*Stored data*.
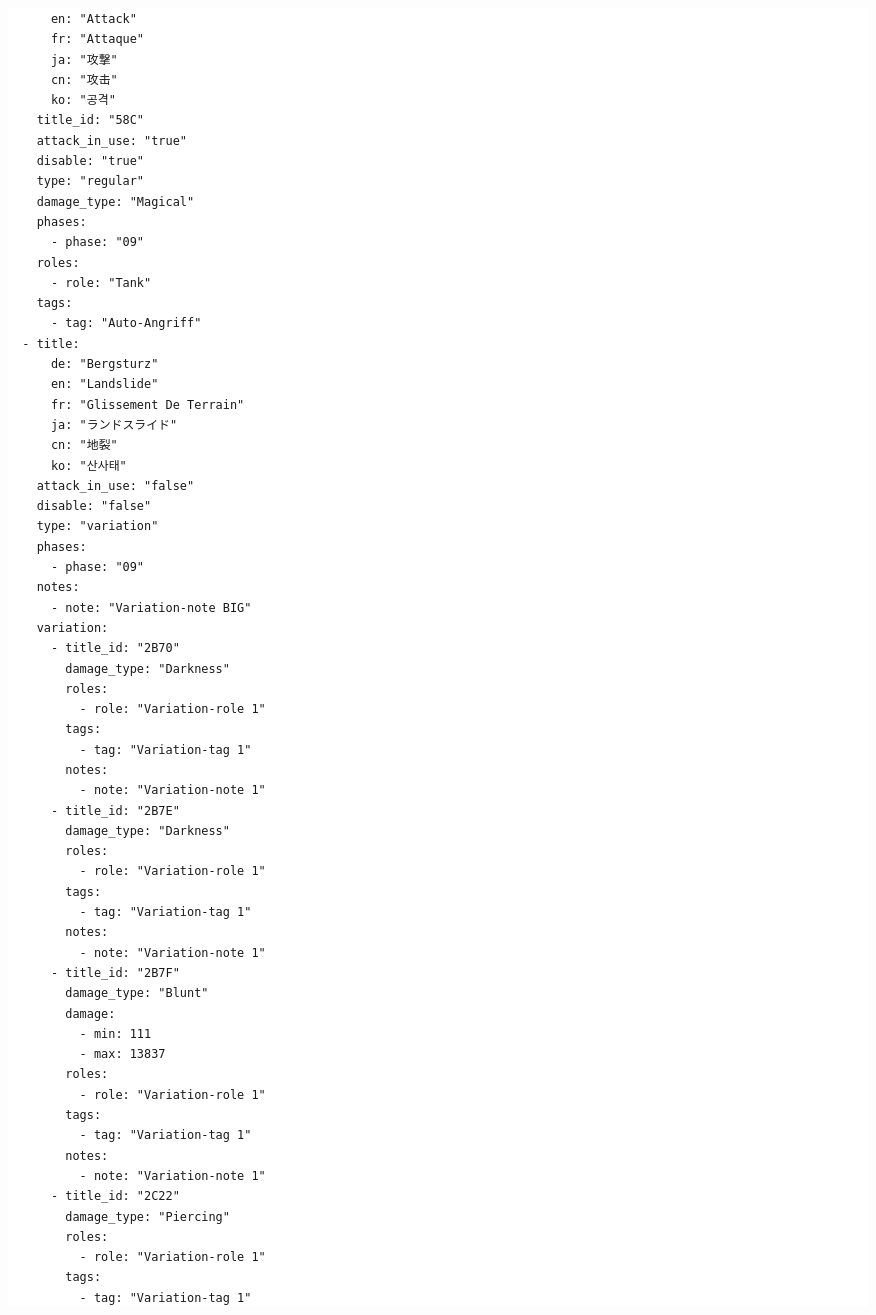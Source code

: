           en: "Attack"
          fr: "Attaque"
          ja: "攻撃"
          cn: "攻击"
          ko: "공격"
        title_id: "58C"
        attack_in_use: "true"
        disable: "true"
        type: "regular"
        damage_type: "Magical"
        phases:
          - phase: "09"
        roles:
          - role: "Tank"
        tags:
          - tag: "Auto-Angriff"
      - title:
          de: "Bergsturz"
          en: "Landslide"
          fr: "Glissement De Terrain"
          ja: "ランドスライド"
          cn: "地裂"
          ko: "산사태"
        attack_in_use: "false"
        disable: "false"
        type: "variation"
        phases:
          - phase: "09"
        notes:
          - note: "Variation-note BIG"
        variation:
          - title_id: "2B70"
            damage_type: "Darkness"
            roles:
              - role: "Variation-role 1"
            tags:
              - tag: "Variation-tag 1"
            notes:
              - note: "Variation-note 1"
          - title_id: "2B7E"
            damage_type: "Darkness"
            roles:
              - role: "Variation-role 1"
            tags:
              - tag: "Variation-tag 1"
            notes:
              - note: "Variation-note 1"
          - title_id: "2B7F"
            damage_type: "Blunt"
            damage:
              - min: 111
              - max: 13837
            roles:
              - role: "Variation-role 1"
            tags:
              - tag: "Variation-tag 1"
            notes:
              - note: "Variation-note 1"
          - title_id: "2C22"
            damage_type: "Piercing"
            roles:
              - role: "Variation-role 1"
            tags:
              - tag: "Variation-tag 1"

*Try it*. Exclude the pictures and repeat the entries word for word.

*Task response*.
Source code

:           en: "Attack"
          fr: "Attaque"
          ja: "攻撃"
          cn: "攻击"
          ko: "공격"
        title_id: "58C"
        attack_in_use: "true"
        disable: "true"
        type: "regular"
        damage_type: "Magical"
        phases:
          - phase: "09"
        roles:
          - role: "Tank"
        tags:
          - tag: "Auto-Angriff"
      - title:
          de: "Bergsturz"
          en: "Landslide"
          fr: "Glissement De Terrain"
          ja: "ランドスライド"
          cn: "地裂"
          ko: "산사태"
        attack_in_use: "false"
        disable: "false"
        type: "variation"
        phases:
          - phase: "09"
        notes:
          - note: "Variation-note BIG"
        variation:
          - title_id: "2B70"
            damage_type: "Darkness"
            roles:
              - role: "Variation-role 1"
            tags:
              - tag: "Variation-tag 1"
            notes:
              - note: "Variation-note 1"
          - title_id: "2B7E"
            damage_type: "Darkness"
            roles:
              - role: "Variation-role 1"
            tags:
              - tag: "Variation-tag 1"
            notes:
              - note: "Variation-note 1"
          - title_id: "2B7F"
            damage_type: "Blunt"
            damage:
              - min: 111
              - max: 13837
            roles:
              - role: "Variation-role 1"
            tags:
              - tag: "Variation-tag 1"
            notes:
              - note: "Variation-note 1"
          - title_id: "2C22"
            damage_type: "Piercing"
            roles:
              - role: "Variation-role 1"
            tags:
              - tag: "Variation-tag 1"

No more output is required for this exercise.